Go over the listing that follows and work out how many lines have the string "connesso"; reply with the number by itself.

================

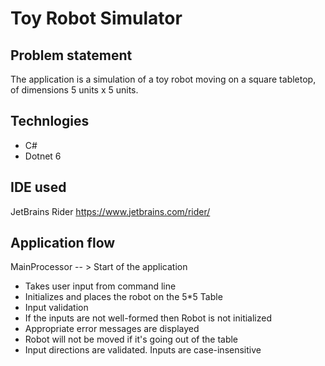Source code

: # Toy Robot Simulator

## Problem statement
The application is a simulation of a toy robot moving on a square tabletop, of dimensions
5 units x 5 units.

## Technlogies
- C#
- Dotnet 6

## IDE used
JetBrains Rider
https://www.jetbrains.com/rider/

## Application flow

MainProcessor -- > Start of the application
- Takes user input from command line
- Initializes and places the robot on the 5*5 Table
- Input validation
- If the inputs are not well-formed then Robot is not initialized
- Appropriate error messages are displayed
- Robot will not be moved if it's going out of the table
- Input directions are validated. Inputs are case-insensitive



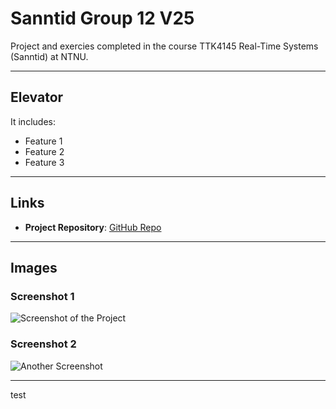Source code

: # Sanntid Group 12 V25

Project and exercies completed in the course TTK4145 Real-Time Systems (Sanntid) at NTNU.

---

## Elevator
  
It includes:
- Feature 1
- Feature 2
- Feature 3

---

## Links

- **Project Repository**: [GitHub Repo](https://github.com/fredrswa/Sanntid13)

---

## Images

### Screenshot 1
![Screenshot of the Project](https://via.placeholder.com/800x400.png?text=Project+Screenshot)

### Screenshot 2
![Another Screenshot](https://via.placeholder.com/800x400.png?text=Another+Screenshot)

---


test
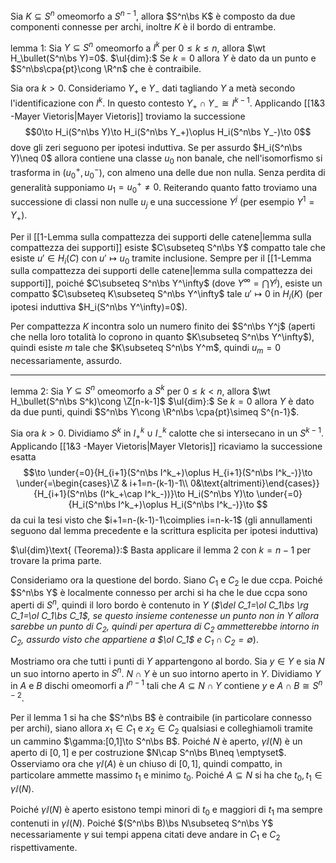 Sia $K\subseteq S^n$ omeomorfo a $S^{n-1}$, allora $S^n\bs K$ è composto da due componenti connesse per archi, inoltre $K$ è il bordo di entrambe.

lemma 1: Sia $Y\subseteq S^n$ omeomorfo a $I^k$ per $0\leq k\leq n$, allora $\wt H_\bullet(S^n\bs Y)=0$.
$\ul{dim}:$ Se $k=0$ allora $Y$ è dato da un punto e $S^n\bs\cpa{pt}\cong \R^n$ che è contraibile.

Sia ora $k>0$. Consideriamo $Y_+$ e $Y_-$ dati tagliando $Y$ a metà secondo l'identificazione con $I^k$. In questo contesto $Y_+\cap Y_-\cong I^{k-1}$.
Applicando [[1&3 -Mayer Vietoris|Mayer Vietoris]] troviamo la successione$$0\to H_i(S^n\bs Y)\to H_i(S^n\bs Y_+)\oplus H_i(S^n\bs Y_-)\to 0$$dove gli zeri seguono per ipotesi induttiva. 
Se per assurdo $H_i(S^n\bs Y)\neq 0$ allora contiene una classe $u_0$ non banale, che nell'isomorfismo si trasforma in $(u^+_0,u^-_0)$, con almeno una delle due non nulla. Senza perdita di generalità supponiamo $u_1=u^+_0\neq 0$.
Reiterando quanto fatto troviamo una successione di classi non nulle $u_j$ e una successione $Y^j$ (per esempio $Y^1=Y_+$). 

Per il [[1-Lemma sulla compattezza dei supporti delle catene|lemma sulla compattezza dei supporti]] esiste $C\subseteq S^n\bs Y$ compatto tale che esiste $u'\in H_i(C)$ con $u'\mapsto u_0$ tramite inclusione.
Sempre per il [[1-Lemma sulla compattezza dei supporti delle catene|lemma sulla compattezza dei supporti]], poiché $C\subseteq S^n\bs Y^\infty$ (dove $Y^\infty=\bigcap Y^j$), esiste un compatto $C\subseteq K\subseteq S^n\bs Y^\infty$ tale $u'\mapsto 0$ in $H_i(K)$ (per ipotesi induttiva $H_i(S^n\bs Y^\infty)=0$).

Per compattezza $K$ incontra solo un numero finito dei $S^n\bs Y^j$ (aperti che nella loro totalità lo coprono in quanto $K\subseteq S^n\bs Y^\infty$), quindi esiste $m$ tale che $K\subseteq S^n\bs Y^m$, quindi $u_m=0$ necessariamente, assurdo.

---
lemma 2: Sia $Y\subseteq S^n$ omeomorfo a $S^k$ per $0\leq k< n$, allora $\wt H_\bullet(S^n\bs S^k)\cong \Z[n-k-1]$
$\ul{dim}:$ Se $k=0$ allora $Y$ è dato da due punti, quindi $S^n\bs Y\cong \R^n\bs \cpa{pt}\simeq S^{n-1}$.

Sia ora $k>0$. Dividiamo $S^k$ in $I^k_+\cup I^k_-$ calotte che si intersecano in un $S^{k-1}$. Applicando [[1&3 -Mayer Vietoris|Mayer VIetoris]] ricaviamo la successione esatta$$\to \under{=0}{H_{i+1}(S^n\bs I^k_+)\oplus H_{i+1}(S^n\bs I^k_-)}\to \under{=\begin{cases}\Z & i+1=n-(k-1)-1\\ 0&\text{altrimenti}\end{cases}}{H_{i+1}(S^n\bs (I^k_+\cap I^k_-))}\to H_i(S^n\bs Y)\to \under{=0}{H_i(S^n\bs I^k_+)\oplus H_i(S^n\bs I^k_-)}\to $$da cui la tesi visto che $i+1=n-(k-1)-1\coimplies i=n-k-1$ (gli annullamenti seguono dal lemma precedente e la scrittura esplicita per ipotesi induttiva)


$\ul{dim}\text{ (Teorema)}:$ Basta applicare il lemma 2 con $k=n-1$ per trovare la prima parte.

Consideriamo ora la questione del bordo. Siano $C_1$ e $C_2$ le due ccpa. Poiché $S^n\bs Y$ è localmente connesso per archi si ha che le due ccpa sono aperti di $S^n$, quindi il loro bordo è contenuto in $Y$ 
(*$\del C_1=\ol C_1\bs \rg C_1=\ol C_1\bs C_1$, se questo insieme contenesse un punto non in $Y$ allora sarebbe un punto di $C_2$, quindi per apertura di $C_2$ ammetterebbe intorno in $C_2$, assurdo visto che appartiene a $\ol C_1$ e $C_1\cap C_2=\emptyset$*).

Mostriamo ora che tutti i punti di $Y$ appartengono al bordo. Sia $y\in Y$ e sia $N$ un suo intorno aperto in $S^n$. $N\cap Y$ è un suo intorno aperto in $Y$. Dividiamo $Y$ in $A$ e $B$ dischi omeomorfi a $I^{n-1}$ tali che $A\subseteq N\cap Y$ contiene $y$ e $A\cap B\cong S^{n-2}$.

Per il lemma 1 si ha che $S^n\bs B$ è contraibile (in particolare connesso per archi), siano allora $x_1\in C_1$ e $x_2\in C_2$ qualsiasi e colleghiamoli tramite un cammino $\gamma:[0,1]\to S^n\bs B$. Poiché $N$ è aperto, $\gamma\ii(N)$ è un aperto di $[0,1]$ e per costruzione $N\cap S^n\bs B\neq \emptyset$. Osserviamo ora che $\gamma\ii(A)$ è un chiuso di $[0,1]$, quindi compatto, in particolare ammette massimo $t_1$ e minimo $t_0$. Poiché $A\subseteq N$ si ha che $t_0,t_1\in \gamma\ii(N)$.

Poiché $\gamma\ii(N)$ è aperto esistono tempi minori di $t_0$ e maggiori di $t_1$ ma sempre contenuti in $\gamma\ii(N)$. Poiché $(S^n\bs B)\bs N\subseteq S^n\bs Y$ necessariamente $\gamma$ sui tempi appena citati deve andare in $C_1$ e $C_2$ rispettivamente.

================

OUTPUT FOR THIS EXERCISE ▸
2